Wherever "Tailwind" turns up in the entries, copy out the line that holds it.

Start of Block

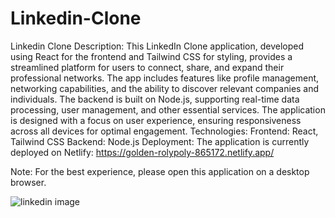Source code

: # Linkedin-Clone
Linkedin Clone Description:
This LinkedIn Clone application, developed using React for the frontend and Tailwind CSS for styling, provides a streamlined platform for users to connect, share, and expand their professional networks. The app includes features like profile management, networking capabilities, and the ability to discover relevant companies and individuals.
The backend is built on Node.js, supporting real-time data processing, user management, and other essential services. The application is designed with a focus on user experience, ensuring responsiveness across all devices for optimal engagement.
Technologies:
Frontend: React, Tailwind CSS
Backend: Node.js
Deployment:
The application is currently deployed on Netlify: https://golden-rolypoly-865172.netlify.app/

Note: For the best experience, please open this application on a desktop browser.

![linkedin image](https://github.com/user-attachments/assets/40a0a251-6d93-4a1a-9238-565f47120fd9)

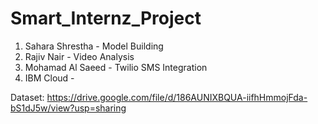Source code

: # Smart_Internz_Project

1) Sahara Shrestha - Model Building
2) Rajiv Nair - Video Analysis
3) Mohamad Al Saeed - Twilio SMS Integration 
4) IBM Cloud -

Dataset: https://drive.google.com/file/d/186AUNIXBQUA-iifhHmmojFda-bS1dJ5w/view?usp=sharing
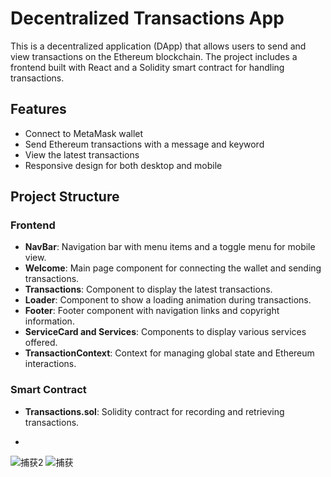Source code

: # Decentralized Transactions App

This is a decentralized application (DApp) that allows users to send and view transactions on the Ethereum blockchain. The project includes a frontend built with React and a Solidity smart contract for handling transactions.

## Features

- Connect to MetaMask wallet
- Send Ethereum transactions with a message and keyword
- View the latest transactions
- Responsive design for both desktop and mobile

## Project Structure

### Frontend

- **NavBar**: Navigation bar with menu items and a toggle menu for mobile view.
- **Welcome**: Main page component for connecting the wallet and sending transactions.
- **Transactions**: Component to display the latest transactions.
- **Loader**: Component to show a loading animation during transactions.
- **Footer**: Footer component with navigation links and copyright information.
- **ServiceCard and Services**: Components to display various services offered.
- **TransactionContext**: Context for managing global state and Ethereum interactions.

### Smart Contract

- **Transactions.sol**: Solidity contract for recording and retrieving transactions.

- 
![捕获2](https://github.com/luobaiYoRHa/ETH_transaction_system/assets/157203602/00f90932-7c3c-4de0-bf89-b254846c2210)
![捕获](https://github.com/luobaiYoRHa/ETH_transaction_system/assets/157203602/3c970ce7-649d-48bc-8b31-1d796500717c)
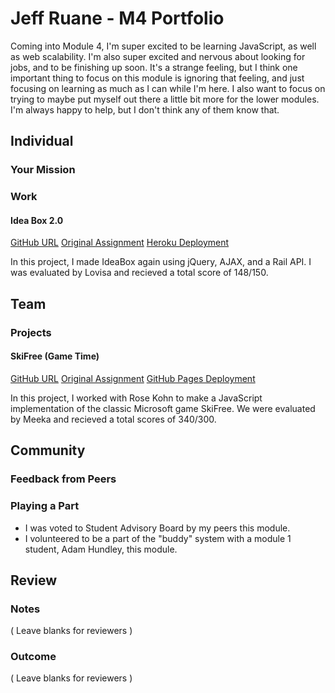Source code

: # Jeff Ruane - M4 Portfolio

Coming into Module 4, I'm super excited to be learning JavaScript, as well as web scalability. I'm also super excited and nervous about looking for jobs, and to be finishing up soon. It's a strange feeling, but I think one important thing to focus on this module is ignoring that feeling, and just focusing on learning as much as I can while I'm here. I also want to focus on trying to maybe put myself out there a little bit more for the lower modules. I'm always happy to help, but I don't think any of them know that.

## Individual

### Your Mission


### Work

#### Idea Box 2.0

[GitHub URL](https://github.com/jbrr/ideabox-2)
[Original Assignment](https://github.com/turingschool/curriculum/blob/master/source/projects/revenge_of_idea_box.markdown)
[Heroku Deployment](https://jbrr-ideabox2.herokuapp.com)

In this project, I made IdeaBox again using jQuery, AJAX, and a Rail API. I was evaluated by Lovisa and recieved a total score of 148/150.

## Team

### Projects

#### SkiFree (Game Time)

[GitHub URL](https://github.com/jbrr/ski-free)
[Original Assignment](https://github.com/turingschool/lesson_plans/blob/master/ruby_04-apis_and_scalability/gametime_project.markdown)
[GitHub Pages Deployment](https://jbrr.github.io/ski-free)

In this project, I worked with Rose Kohn to make a JavaScript implementation of the classic Microsoft game SkiFree. We were evaluated by Meeka and recieved a total scores of 340/300.

## Community

### Feedback from Peers



### Playing a Part

* I was voted to Student Advisory Board by my peers this module.
* I volunteered to be a part of the "buddy" system with a module 1 student, Adam Hundley, this module.

## Review

### Notes

( Leave blanks for reviewers )

### Outcome

( Leave blanks for reviewers )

End of Block

**Exercise solution**.
This LinkedIn Clone application, developed using React for the frontend and Tailwind CSS for styling, provides a streamlined platform for users to connect, share, and expand their professional networks. The app includes features like profile management, networking capabilities, and the ability to discover relevant companies and individuals.
Frontend: React, Tailwind CSS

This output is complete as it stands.